- Supplied records:

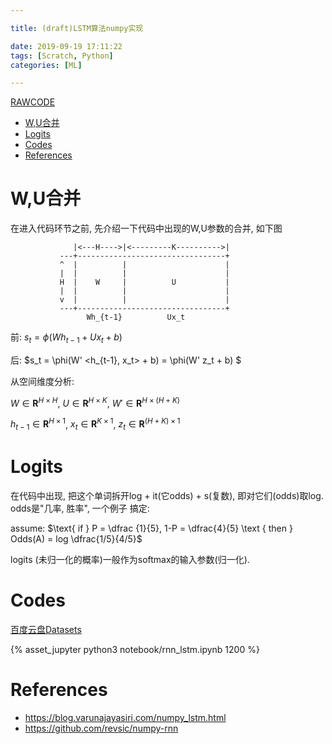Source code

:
 ```yaml
---

title: (draft)LSTM算法numpy实现

date: 2019-09-19 17:11:22
tags: [Scratch, Python]
categories: [ML]

---
```


[RAWCODE](https://raw.githubusercontent.com/qrsforever/code_blog_post/master/ML/Scratch/rnn_lstm.md)


<!-- vim-markdown-toc GFM -->

* [W,U合并](#wu合并)
* [Logits](#logits)
* [Codes](#codes)
* [References](#references)

<!-- vim-markdown-toc -->

<!-- more -->

# W,U合并

在进入代码环节之前, 先介绍一下代码中出现的W,U参数的合并, 如下图

```
              |<---H---->|<---------K---------->|
           ---+---------------------------------+
           ^  |          |                      |
           |  |          |                      |
           H  |    W     |          U           |
           |  |          |                      |
           v  |          |                      |
           ---+---------------------------------+
                 Wh_{t-1}          Ux_t
```

前: $s_t = \phi(Wh_{t-1} + Ux_t + b)$

后: $s_t = \phi(W' <h_{t-1}, x_t> + b) = \phi(W' z_t + b) $

从空间维度分析:

$W \in \mathbf R^{H \times H}$, $U \in \mathbf R^{H \times K}$, $W' \in \mathbf R^{H \times (H+K)}$

$h_{t-1} \in \mathbf R^{H \times 1}$, $x_t \in \mathbf R^{K \times 1}$, $z_t \in \mathbf R^{(H+K) \times 1}$

# Logits

在代码中出现, 把这个单词拆开log + it(它odds) + s(复数), 即对它们(odds)取log. odds是"几率, 胜率", 一个例子
搞定:

assume: $\text{ if } P = \dfrac {1}{5}, 1-P = \dfrac{4}{5} \text { then } Odds(A) = log \dfrac{1/5}{4/5}$

logits (未归一化的概率)一般作为softmax的输入参数(归一化).

# Codes

[百度云盘Datasets](https://pan.baidu.com/s/1gAFZ9gSf4pHJBt5W6_PgPQ "提取码: gxk4")

{% asset_jupyter python3 notebook/rnn_lstm.ipynb 1200 %}

# References

- <https://blog.varunajayasiri.com/numpy_lstm.html>
- <https://github.com/revsic/numpy-rnn>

- Your goal: Please go through the listing and return each line that has "References" in it.

- Solution for this task:
* [References](#references)
# References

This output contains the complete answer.